Ahora, su verdadera familia la constituyen las nueve hermanas que residen con ella en el convento de Dalt Vila. Juntas acaban de pasar la gripe, comparten un estricto horario que comienza a las 6.30 y se preparan para afrontar, no sin resignación, el 400 aniversario de la llegada a la isla de la orden de las Canongeses Agustinas, a la que pertenecen. Un acontecimiento, sin duda feliz, que trastoca su rutina, costumbres inamovibles durante siglos y cuya mayor novedad, también periódica, es el cambio de madre priora a los tres años.

Cada una de ellas tiene su particular y peculiar historia, que ya no es más que anécdota: Fenara ayudaba con la cámara a su padre, fotógrafo; Endrina trabajaba como secretaria de ayuntamiento; Evelin estudió enfermería; Rita enseñaba informática y Eugenia ejercía como maestra de inglés. Ahora sus nombres van presididos por un «sor» y sus apellidos son funciones que se reparten entre la lavandería, la cocina o la sacristía.
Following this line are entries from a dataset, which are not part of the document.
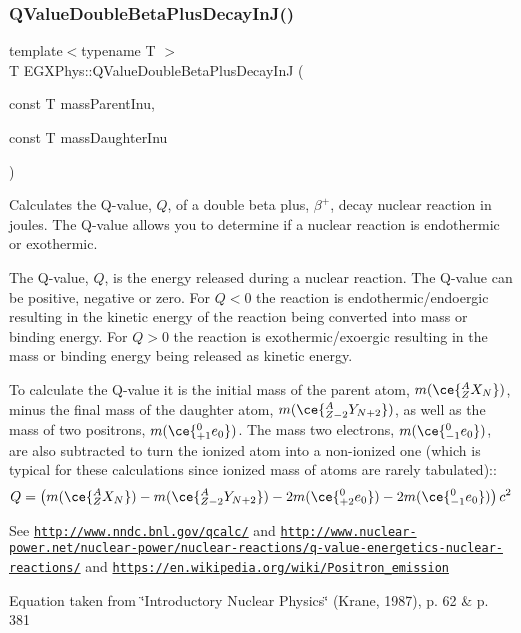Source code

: \subsubsection{\texorpdfstring{Q\+Value\+Double\+Beta\+Plus\+Decay\+In\+J()}{QValueDoubleBetaPlusDecayInJ()}}
{\footnotesize\ttfamily template$<$typename T $>$ \\
T E\+G\+X\+Phys\+::\+Q\+Value\+Double\+Beta\+Plus\+Decay\+InJ (\begin{DoxyParamCaption}\item[{const T}]{mass\+Parent\+Inu,  }\item[{const T}]{mass\+Daughter\+Inu }\end{DoxyParamCaption})}



Calculates the Q-\/value, $Q$, of a double beta plus, $\beta^+$, decay nuclear reaction in joules. The Q-\/value allows you to determine if a nuclear reaction is endothermic or exothermic. 

The Q-\/value, $Q$, is the energy released during a nuclear reaction. The Q-\/value can be positive, negative or zero. For $Q < 0$ the reaction is endothermic/endoergic resulting in the kinetic energy of the reaction being converted into mass or binding energy. For $Q > 0$ the reaction is exothermic/exoergic resulting in the mass or binding energy being released as kinetic energy.

To calculate the Q-\/value it is the initial mass of the parent atom, $m(\ce{ ^{A}_{Z}X_{N} })$, minus the final mass of the daughter atom, $m(\ce{ ^{A}_{Z -2}Y_{N +2} })$, as well as the mass of two positrons, $m(\ce{ ^{0}_{+1}e_{0} })$. The mass two electrons, $m(\ce{ ^{0}_{-1}e_{0} })$, are also subtracted to turn the ionized atom into a non-\/ionized one (which is typical for these calculations since ionized mass of atoms are rarely tabulated)\+:\+: \[Q = \left ( m(\ce{ ^{A}_{Z}X_{N} })-m(\ce{ ^{A}_{Z -2}Y_{N +2} })-2m(\ce{ ^{0}_{+2}e_{0} }) - 2m(\ce{ ^{0}_{-1}e_{0} }) \right) c^2\]

See \href{http://www.nndc.bnl.gov/qcalc/}{\tt http\+://www.\+nndc.\+bnl.\+gov/qcalc/} and \href{http://www.nuclear-power.net/nuclear-power/nuclear-reactions/q-value-energetics-nuclear-reactions/}{\tt http\+://www.\+nuclear-\/power.\+net/nuclear-\/power/nuclear-\/reactions/q-\/value-\/energetics-\/nuclear-\/reactions/} and \href{https://en.wikipedia.org/wiki/Positron_emission}{\tt https\+://en.\+wikipedia.\+org/wiki/\+Positron\+\_\+emission}

Equation taken from \char`\"{}\+Introductory Nuclear Physics\char`\"{} (Krane, 1987), p. 62 \& p. 381


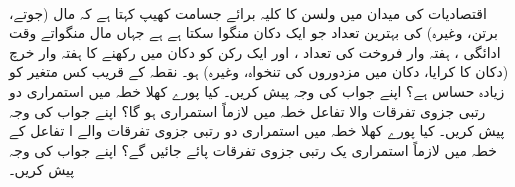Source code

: \\
اقتصادیات کی میدان میں ولسن کا کلیہ برائے جسامت کھیپ  کہتا ہے کہ   مال   (جوتے، برتن، وغیرہ)  کی بہترین  تعداد     جو ایک دکان  منگوا  سکتا ہے   ہے  جہاں  مال منگواتے وقت ادائگی   ، ہفتہ وار فروخت کی تعداد  ،  اور ایک رکن  کو دکان میں رکھنے کا ہفتہ وار خرچ (دکان کا کرایا، دکان میں مزدوروں کی تنخواہ، وغیرہ)  ہو۔ نقطہ   کے قریب  کس متغیر کو زیادہ حساس ہے؟ اپنے جواب کی وجہ پیش کریں۔
کیا پورے  کھلا خطہ  میں استمراری دو رتبی جزوی تفرقات والا   تفاعل  خطہ  میں لازماً استمراری ہو گا؟ اپنے جواب کی وجہ پیش کریں۔
کیا پورے کھلا خطہ  میں استمراری دو رتبی جزوی تفرقات والے ا   تفاعل کے  خطہ  میں لازماً استمراری یک رتبی جزوی تفرقات پائے جائیں گے؟ اپنے جواب کی وجہ پیش کریں۔


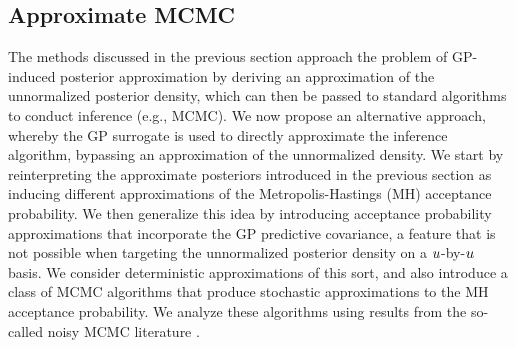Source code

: \documentclass[12pt]{article}
\begin{document}
\subsection{Approximate MCMC} \label{post_approx_mcmc}
The methods discussed in the previous section approach the problem of GP-induced posterior approximation 
by deriving an approximation of the unnormalized posterior density, which can then be passed to standard 
algorithms to conduct inference (e.g., MCMC). We now propose an alternative approach, whereby the 
GP surrogate is used to directly approximate the inference algorithm, bypassing an approximation of the 
unnormalized density. We start by reinterpreting the approximate posteriors introduced in the previous section 
as inducing different approximations of the Metropolis-Hastings (MH) acceptance probability. 
We then generalize this idea by introducing acceptance probability approximations that incorporate the 
GP predictive covariance, a feature that is not possible when targeting the unnormalized posterior 
density on a $u$-by-$u$ basis. We consider deterministic approximations of this sort, and also introduce
a class of MCMC algorithms that produce stochastic approximations to the MH acceptance probability. 
We analyze these algorithms using results from the so-called noisy MCMC literature 
\citep{noisyMCMC, stabilityNoisyMH, noisyMCSurvey, pseudoMarginalMCMC}.
\end{document}
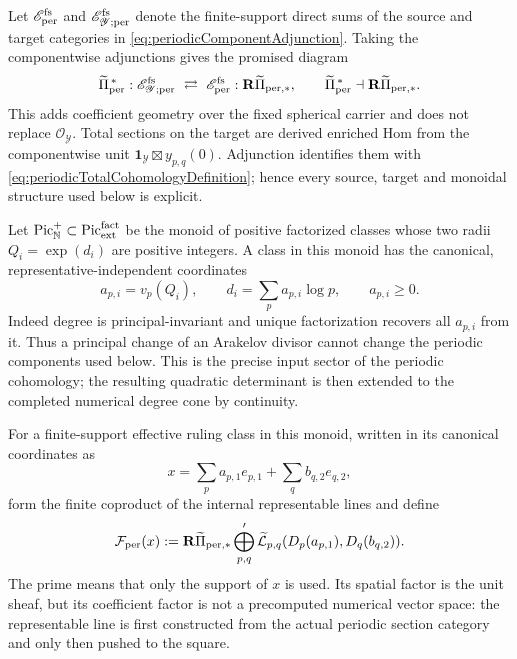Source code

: \documentclass[11pt]{amsart}
\theoremstyle{definition}
\theoremstyle{remark}
\newcommand{\Pic}{\operatorname{Pic}}
\begin{document}
Let $\mathscr E_{\rm per}^{\rm fs}$ and
$\mathscr E_{\mathscr Y;\rm per}^{\rm fs}$ denote the finite-support direct
sums of the source and target categories in
\eqref{eq:periodicComponentAdjunction}.  Taking the componentwise adjunctions
gives the promised diagram
\begin{equation}\label{eq:periodicCoefficientProjection}
 \widetilde\Pi_{\rm per}^{\,*}:
 \mathscr E_{\mathscr Y;\rm per}^{\rm fs}
 \ \rightleftarrows\
 \mathscr E_{\rm per}^{\rm fs}:
 \mathbf R\widetilde\Pi_{{\rm per},*},
 \qquad
 \widetilde\Pi_{\rm per}^{\,*}\dashv
 \mathbf R\widetilde\Pi_{{\rm per},*}.
\end{equation}
This adds coefficient geometry over the fixed spherical carrier and does
not replace $\mathcal O_{\mathscr Y}$.  Total sections on the target are
derived enriched Hom from the componentwise unit
$\mathbf1_{\mathscr Y}\boxtimes y_{p,q}(0)$.  Adjunction identifies them
with \eqref{eq:periodicTotalCohomologyDefinition}; hence every source,
target and monoidal structure used below is explicit.

Let $\Pic_{\mathbb N}^{+}\subset\Pic_{\rm ext}^{\rm fact}$ be the monoid of
positive factorized classes whose two radii
$Q_i=\exp(d_i)$ are positive integers.  A class in this monoid has the
canonical, representative-independent coordinates
\begin{equation}\label{eq:canonicalPrimeCoordinates}
 a_{p,i}=v_p(Q_i),\qquad
 d_i=\sum_p a_{p,i}\log p,\qquad a_{p,i}\geq0.
\end{equation}
Indeed degree is principal-invariant and unique factorization recovers all
$a_{p,i}$ from it.  Thus a principal change of an Arakelov divisor cannot
change the periodic components used below.  This is the precise input
sector of the periodic cohomology; the resulting quadratic determinant is
then extended to the completed numerical degree cone by continuity.

For a finite-support effective ruling class in this monoid, written in its
canonical coordinates as
\[
 x=\sum_p a_{p,1}e_{p,1}+\sum_qb_{q,2}e_{q,2},
\]
form the finite coproduct of the internal representable lines and define
\begin{equation}\label{eq:intrinsicCoefficientObject}
 \mathcal F_{\rm per}(x)
 :=\mathbf R\widetilde\Pi_{{\rm per},*}
    \bigoplus_{p,q}'\widetilde{\mathcal L}_{p,q}
          (D_p(a_{p,1}),D_q(b_{q,2})).
\end{equation}
The prime means that only the support of $x$ is used.  Its spatial factor is
the unit sheaf, but its coefficient factor is not a precomputed numerical
vector space: the representable line is first constructed from the actual
periodic section category and only then pushed to the square.
\end{document}
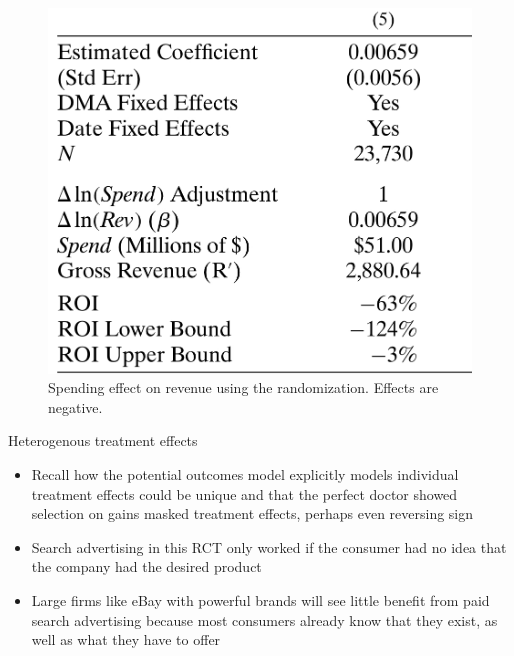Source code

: \documentclass{beamer}
\begin{document}
\begin{frame}

  \begin{figure}
    \begin{center}
      \includegraphics[scale=0.2]{./lecture_includes/tadelis_ols2.png}
      \caption{Spending effect on revenue using the randomization. Effects are negative. }
    \end{center}
  \end{figure}

\end{frame}

\begin{frame}{Heterogenous treatment effects}

  \begin{itemize}
    \item Recall how the potential outcomes model explicitly models individual treatment effects could be unique and that the perfect doctor showed selection on gains masked treatment effects, perhaps even reversing sign
    \item Search advertising in this RCT only worked if the consumer had no idea that the company had the desired product
    \item Large firms like eBay with powerful brands will see little benefit from paid search advertising because most consumers already know that they exist, as well as what they have to offer
  \end{itemize}

\end{frame}
\end{document}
Aprenden unas de otras y pasan momentos divertidos ante el televisor viendo su programa favorito: el telediario, o descubriendo los secretos del ordenador que les acaban de regalar.

Se conocieron en Filipinas como novicias y llegaron a España hace dos años tras dar un adiós definitivo a padres y amigos, papel que suplen con rezos y las risas que no paran de dedicarse.